Extracted data entries
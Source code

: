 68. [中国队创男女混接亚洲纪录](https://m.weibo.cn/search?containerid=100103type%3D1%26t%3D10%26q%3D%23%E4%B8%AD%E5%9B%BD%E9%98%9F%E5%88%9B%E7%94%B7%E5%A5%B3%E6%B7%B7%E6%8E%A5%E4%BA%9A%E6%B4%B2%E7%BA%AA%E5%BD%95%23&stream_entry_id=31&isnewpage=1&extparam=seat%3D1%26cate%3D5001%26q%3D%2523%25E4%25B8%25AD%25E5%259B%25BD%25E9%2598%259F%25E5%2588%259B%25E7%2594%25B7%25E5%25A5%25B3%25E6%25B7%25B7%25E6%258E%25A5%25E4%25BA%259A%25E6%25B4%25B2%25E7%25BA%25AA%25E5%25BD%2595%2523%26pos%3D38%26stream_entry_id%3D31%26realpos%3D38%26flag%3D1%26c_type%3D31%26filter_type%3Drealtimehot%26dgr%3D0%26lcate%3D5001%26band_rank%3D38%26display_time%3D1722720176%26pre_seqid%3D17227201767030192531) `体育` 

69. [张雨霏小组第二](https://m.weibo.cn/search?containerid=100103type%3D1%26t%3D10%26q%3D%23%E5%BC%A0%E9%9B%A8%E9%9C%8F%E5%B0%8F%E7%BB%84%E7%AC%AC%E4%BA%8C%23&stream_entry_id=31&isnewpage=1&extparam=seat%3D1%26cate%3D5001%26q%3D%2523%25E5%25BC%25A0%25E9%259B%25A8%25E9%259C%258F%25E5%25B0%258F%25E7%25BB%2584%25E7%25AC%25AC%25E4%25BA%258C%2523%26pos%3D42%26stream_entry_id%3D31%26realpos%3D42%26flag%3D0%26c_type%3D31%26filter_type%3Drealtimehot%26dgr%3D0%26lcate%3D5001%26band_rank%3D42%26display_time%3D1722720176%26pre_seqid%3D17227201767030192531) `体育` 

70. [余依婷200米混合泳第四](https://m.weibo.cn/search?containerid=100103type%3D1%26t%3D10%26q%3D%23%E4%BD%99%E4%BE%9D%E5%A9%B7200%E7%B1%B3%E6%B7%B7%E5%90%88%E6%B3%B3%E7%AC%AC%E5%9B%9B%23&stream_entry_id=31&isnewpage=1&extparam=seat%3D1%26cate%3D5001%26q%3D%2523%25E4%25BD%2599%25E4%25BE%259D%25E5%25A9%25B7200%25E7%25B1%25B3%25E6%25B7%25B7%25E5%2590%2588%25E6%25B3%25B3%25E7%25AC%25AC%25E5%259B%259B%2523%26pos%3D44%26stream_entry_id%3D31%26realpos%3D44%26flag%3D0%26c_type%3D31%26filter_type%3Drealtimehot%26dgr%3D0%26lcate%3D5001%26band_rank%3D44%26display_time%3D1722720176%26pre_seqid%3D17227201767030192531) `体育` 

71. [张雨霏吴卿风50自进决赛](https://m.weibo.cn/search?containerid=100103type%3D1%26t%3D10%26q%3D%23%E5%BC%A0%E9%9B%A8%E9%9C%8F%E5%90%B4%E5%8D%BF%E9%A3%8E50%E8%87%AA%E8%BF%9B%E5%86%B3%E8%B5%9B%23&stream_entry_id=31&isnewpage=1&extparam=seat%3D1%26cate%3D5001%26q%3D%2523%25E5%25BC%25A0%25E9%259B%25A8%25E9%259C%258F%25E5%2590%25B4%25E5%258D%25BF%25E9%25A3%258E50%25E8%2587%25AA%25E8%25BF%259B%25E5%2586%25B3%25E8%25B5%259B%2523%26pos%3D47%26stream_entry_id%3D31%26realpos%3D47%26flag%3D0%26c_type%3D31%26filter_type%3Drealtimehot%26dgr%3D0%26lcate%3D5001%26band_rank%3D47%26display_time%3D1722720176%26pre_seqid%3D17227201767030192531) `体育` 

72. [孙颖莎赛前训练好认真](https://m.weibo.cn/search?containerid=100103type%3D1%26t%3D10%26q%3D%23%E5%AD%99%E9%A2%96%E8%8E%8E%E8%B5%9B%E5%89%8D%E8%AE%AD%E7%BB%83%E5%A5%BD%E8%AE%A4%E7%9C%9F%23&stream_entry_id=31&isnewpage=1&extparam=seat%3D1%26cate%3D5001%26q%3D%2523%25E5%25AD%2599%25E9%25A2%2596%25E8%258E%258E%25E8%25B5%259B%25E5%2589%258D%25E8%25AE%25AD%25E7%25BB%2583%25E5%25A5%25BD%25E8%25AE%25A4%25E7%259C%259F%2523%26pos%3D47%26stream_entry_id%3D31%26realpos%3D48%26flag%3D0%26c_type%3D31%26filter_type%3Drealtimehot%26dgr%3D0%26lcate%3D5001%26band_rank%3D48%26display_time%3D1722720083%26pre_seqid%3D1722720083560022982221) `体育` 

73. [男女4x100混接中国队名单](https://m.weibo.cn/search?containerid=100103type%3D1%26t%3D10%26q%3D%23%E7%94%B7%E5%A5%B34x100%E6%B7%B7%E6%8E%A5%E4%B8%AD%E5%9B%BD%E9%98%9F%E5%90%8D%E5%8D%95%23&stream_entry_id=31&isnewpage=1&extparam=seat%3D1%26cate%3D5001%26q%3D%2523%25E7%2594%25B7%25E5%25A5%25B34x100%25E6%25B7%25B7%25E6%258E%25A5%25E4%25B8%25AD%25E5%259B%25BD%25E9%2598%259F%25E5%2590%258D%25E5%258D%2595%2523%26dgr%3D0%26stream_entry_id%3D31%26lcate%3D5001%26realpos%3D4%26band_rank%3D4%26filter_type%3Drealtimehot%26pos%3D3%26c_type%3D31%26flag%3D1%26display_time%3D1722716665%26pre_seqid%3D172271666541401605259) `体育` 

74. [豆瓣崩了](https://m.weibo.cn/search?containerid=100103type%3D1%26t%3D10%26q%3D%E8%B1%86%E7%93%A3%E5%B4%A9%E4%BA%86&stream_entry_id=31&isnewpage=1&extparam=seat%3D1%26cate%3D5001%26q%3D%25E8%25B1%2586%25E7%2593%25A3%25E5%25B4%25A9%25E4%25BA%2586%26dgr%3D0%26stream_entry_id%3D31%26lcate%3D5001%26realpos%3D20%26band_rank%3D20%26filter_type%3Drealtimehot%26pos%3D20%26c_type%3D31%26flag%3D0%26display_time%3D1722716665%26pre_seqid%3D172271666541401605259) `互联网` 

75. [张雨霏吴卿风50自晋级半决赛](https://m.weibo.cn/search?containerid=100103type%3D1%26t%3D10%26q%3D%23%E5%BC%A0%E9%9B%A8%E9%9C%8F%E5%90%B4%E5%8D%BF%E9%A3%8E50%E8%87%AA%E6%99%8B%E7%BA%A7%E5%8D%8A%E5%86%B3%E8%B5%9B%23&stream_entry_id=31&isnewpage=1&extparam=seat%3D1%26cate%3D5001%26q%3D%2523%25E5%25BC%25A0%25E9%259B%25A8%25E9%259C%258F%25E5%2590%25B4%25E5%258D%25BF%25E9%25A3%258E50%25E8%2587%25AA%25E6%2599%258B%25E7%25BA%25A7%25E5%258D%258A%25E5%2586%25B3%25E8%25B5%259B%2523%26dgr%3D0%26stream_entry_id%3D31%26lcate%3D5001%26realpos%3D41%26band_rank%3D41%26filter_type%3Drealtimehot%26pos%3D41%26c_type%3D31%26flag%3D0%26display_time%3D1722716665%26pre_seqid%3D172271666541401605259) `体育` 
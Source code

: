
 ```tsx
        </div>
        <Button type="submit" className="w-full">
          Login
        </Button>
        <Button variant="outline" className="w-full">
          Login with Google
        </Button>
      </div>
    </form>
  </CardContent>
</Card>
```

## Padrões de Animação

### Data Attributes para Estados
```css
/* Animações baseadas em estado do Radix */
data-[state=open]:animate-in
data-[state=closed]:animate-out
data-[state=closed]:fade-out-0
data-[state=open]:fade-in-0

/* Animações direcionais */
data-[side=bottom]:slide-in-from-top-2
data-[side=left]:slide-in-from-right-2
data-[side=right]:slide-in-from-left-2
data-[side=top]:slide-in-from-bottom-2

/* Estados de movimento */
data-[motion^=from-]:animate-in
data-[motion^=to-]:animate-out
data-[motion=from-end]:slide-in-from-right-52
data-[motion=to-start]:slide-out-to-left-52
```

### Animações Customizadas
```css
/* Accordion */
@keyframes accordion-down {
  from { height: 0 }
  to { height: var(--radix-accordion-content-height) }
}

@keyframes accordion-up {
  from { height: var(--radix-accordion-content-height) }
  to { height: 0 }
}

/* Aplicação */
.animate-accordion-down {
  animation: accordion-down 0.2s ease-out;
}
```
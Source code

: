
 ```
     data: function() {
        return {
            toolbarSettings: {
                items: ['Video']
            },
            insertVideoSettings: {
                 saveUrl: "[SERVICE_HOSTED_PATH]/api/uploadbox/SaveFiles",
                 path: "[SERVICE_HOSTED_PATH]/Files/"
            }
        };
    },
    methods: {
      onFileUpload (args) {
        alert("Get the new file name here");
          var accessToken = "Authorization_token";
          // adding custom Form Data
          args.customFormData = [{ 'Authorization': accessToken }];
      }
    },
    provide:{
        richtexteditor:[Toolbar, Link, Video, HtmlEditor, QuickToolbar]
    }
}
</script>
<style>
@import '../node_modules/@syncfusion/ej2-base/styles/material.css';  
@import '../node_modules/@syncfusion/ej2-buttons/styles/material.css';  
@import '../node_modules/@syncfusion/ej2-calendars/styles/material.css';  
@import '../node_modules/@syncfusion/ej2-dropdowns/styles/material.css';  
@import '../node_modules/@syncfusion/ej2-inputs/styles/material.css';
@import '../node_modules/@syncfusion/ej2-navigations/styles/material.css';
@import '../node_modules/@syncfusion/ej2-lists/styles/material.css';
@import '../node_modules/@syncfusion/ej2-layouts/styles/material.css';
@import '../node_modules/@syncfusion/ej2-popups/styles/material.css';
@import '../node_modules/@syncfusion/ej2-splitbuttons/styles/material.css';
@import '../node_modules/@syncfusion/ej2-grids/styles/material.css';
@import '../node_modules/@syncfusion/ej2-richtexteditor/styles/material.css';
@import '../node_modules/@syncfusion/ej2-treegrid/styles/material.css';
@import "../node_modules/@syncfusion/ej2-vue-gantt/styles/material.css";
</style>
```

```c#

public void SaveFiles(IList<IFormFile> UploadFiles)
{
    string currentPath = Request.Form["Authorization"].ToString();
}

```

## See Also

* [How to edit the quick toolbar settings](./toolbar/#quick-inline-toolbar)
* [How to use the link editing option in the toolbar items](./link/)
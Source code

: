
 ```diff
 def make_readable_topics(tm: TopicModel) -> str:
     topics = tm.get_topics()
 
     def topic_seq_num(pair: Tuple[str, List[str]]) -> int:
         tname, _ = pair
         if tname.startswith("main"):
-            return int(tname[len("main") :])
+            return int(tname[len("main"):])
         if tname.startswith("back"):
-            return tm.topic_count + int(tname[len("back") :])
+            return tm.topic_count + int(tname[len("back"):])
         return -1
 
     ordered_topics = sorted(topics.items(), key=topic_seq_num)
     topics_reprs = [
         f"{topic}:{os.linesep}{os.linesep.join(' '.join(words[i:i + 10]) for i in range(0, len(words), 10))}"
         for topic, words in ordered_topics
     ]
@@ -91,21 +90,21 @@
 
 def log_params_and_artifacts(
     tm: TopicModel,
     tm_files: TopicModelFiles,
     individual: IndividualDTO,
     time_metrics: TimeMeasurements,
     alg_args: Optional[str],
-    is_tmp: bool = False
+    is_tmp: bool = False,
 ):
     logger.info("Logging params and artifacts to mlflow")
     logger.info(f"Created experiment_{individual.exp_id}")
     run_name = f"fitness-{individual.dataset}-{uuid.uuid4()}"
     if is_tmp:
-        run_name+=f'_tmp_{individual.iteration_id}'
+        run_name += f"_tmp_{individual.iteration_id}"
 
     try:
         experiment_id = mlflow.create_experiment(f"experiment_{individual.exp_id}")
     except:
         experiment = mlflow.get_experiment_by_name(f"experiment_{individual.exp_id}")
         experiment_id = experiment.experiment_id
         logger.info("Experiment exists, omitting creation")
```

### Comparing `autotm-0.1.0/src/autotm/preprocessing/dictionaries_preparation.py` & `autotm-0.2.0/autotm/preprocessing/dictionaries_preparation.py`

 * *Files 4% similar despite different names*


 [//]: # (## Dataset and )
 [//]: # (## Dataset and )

Problem requirements:
Say how many lines above contain the string "bottom". Answer with the number only.

Solution to this task:
2